Wer haftet bei einem Unfall mit einem Müllfahrzeug in einer Engstelle?
Es ist der Albtraum eines jeden Autofahrers: Man befährt eine enge Wohnstraße, und plötzlich kommt einem ein schweres Müllfahrzeug entgegen. Der Platz reicht kaum aus, die Spiegel kommen sich bedrohlich nahe, und dann kracht es. Genau dieses Szenario verhandelte das Landgericht Itzehoe unter dem Aktenzeichen 3 O 339/23. Am 13. September 2023 befuhr ein Mercedes-Fahrer die schmale Mühlenstraße in einer norddeutschen Kleinstadt. Ihm entgegen kam ein Müllwagen, der eigentlich dort gar nicht hätte sein dürfen – zumindest nach Ansicht des Mercedes-Fahrers.

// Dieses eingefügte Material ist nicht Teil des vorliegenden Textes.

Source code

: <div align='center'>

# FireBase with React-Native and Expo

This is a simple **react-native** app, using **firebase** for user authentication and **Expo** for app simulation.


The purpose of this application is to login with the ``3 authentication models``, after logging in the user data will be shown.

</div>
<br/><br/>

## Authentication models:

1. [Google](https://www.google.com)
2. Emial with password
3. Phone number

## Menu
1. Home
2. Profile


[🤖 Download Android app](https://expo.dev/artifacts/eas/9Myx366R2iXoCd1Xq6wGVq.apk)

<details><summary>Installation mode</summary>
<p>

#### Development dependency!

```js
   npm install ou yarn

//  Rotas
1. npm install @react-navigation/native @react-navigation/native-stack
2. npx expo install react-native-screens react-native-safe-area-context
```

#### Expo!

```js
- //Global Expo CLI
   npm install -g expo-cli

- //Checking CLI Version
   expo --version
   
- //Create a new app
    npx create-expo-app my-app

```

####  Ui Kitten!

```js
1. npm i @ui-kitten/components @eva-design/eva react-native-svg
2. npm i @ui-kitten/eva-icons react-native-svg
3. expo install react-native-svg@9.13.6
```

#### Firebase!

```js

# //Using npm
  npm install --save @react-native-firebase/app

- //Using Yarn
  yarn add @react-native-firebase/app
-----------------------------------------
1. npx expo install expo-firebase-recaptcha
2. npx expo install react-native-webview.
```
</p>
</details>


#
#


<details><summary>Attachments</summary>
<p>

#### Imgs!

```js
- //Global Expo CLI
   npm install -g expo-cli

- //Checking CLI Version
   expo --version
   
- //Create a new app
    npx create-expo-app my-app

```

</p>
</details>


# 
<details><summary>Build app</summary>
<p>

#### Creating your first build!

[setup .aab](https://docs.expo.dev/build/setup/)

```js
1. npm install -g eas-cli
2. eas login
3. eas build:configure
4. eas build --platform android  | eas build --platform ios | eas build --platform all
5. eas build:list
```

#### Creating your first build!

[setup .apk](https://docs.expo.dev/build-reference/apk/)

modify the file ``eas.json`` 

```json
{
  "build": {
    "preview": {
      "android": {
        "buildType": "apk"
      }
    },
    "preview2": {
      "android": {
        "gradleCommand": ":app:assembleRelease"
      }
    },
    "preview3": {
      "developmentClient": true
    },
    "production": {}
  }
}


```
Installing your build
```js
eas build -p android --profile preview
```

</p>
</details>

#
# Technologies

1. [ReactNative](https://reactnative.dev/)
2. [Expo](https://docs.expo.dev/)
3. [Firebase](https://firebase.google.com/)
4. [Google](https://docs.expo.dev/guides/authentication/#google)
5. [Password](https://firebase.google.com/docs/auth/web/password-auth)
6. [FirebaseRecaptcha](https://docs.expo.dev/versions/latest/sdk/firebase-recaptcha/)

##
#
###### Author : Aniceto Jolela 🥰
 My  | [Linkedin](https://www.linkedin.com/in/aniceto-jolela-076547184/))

Der Pkw-Fahrer wich nach eigenen Angaben so weit wie möglich nach rechts aus, hupte und fuhr im Schritttempo weiter. Dennoch schrammte die linke Vorderseite des Mülllasters am Heck des Mercedes entlang. Der Sachschaden war enorm: Ein Gutachter bezifferte den Wiederbeschaffungswert auf über 47.000 Euro. Der Streit entbrannte jedoch nicht nur über die Schuldfrage, sondern auch über juristische Feinheiten der Schadensregulierung. Durfte der LKW dort überhaupt fahren? Hatte der PKW-Fahrer eine Mitschuld, weil er sich in die Engstelle hineinwagte? Und wie verbindlich sind Teilzahlungen der Versicherung? Das Gericht fällte am 2. Oktober 2024 ein Urteil, das tief in die Regeln der Straßenverkehrsordnung blickt.
Dürfen Müllfahrzeuge auch für LKW gesperrte Straßen befahren?
Um diesen Fall zu verstehen, müssen zwei widerstreitende Regelungen betrachtet werden, die hier aufeinanderprallten. Zum einen stand am Eingang der engen Straße das Verkehrszeichen 253. Dieses runde Schild mit rotem Rand und einem LKW-Symbol verbietet die Einfahrt für Kraftfahrzeuge mit einem zulässigen Gesamtgewicht über 3,5 Tonnen. Das Unfallfahrzeug, ein schwerer Mülllaster, fiel eindeutig unter dieses Verbot. Der Schutzzweck dieses Schildes ist in engen Straßen oft genau der, Begegnunskonflikte zu vermeiden, bei denen Fahrzeuge nicht mehr aneinander vorbeikommen.
Demgegenüber steht jedoch § 35 der Straßenverkehrsordnung (StVO), der sogenannte Sonderrechte regelt. Absatz 6 dieses Paragraphen erlaubt Fahrzeugen, die dem Bau, der Unterhaltung oder der Reinigung der Straßen und Anlagen dienen – und eben auch der Müllabfuhr –, Vorschriften der StVO zu missachten, wenn dies „zur Erfüllung ihrer Aufgaben erforderlich“ ist. Die Kernfrage des Prozesses lautete also: War die Fahrt des Müllwagens durch diese verbotene Zone rechtlich durch seinen Status als Entsorgungsfahrzeug gedeckt, oder handelte der Fahrer rechtswidrig?
Warum trägt der LKW-Fahrer die Hauptschuld an der Kollision?
Das Gericht kam nach einer umfangreichen Beweisaufnahme, inklusive Zeugenvernehmung und Analyse von Unfallfotos, zu einer Haftungsverteilung von 80 zu 20 zu Lasten des Müllunternehmens und dessen Versicherung. Diese deutliche Entscheidung stützt sich auf mehrere Verstöße des LKW-Fahrers, die schwerer wogen als das Verhalten des PKW-Fahrers.
Gilt das Sonderrecht der Müllabfuhr auch bei Leerfahrten?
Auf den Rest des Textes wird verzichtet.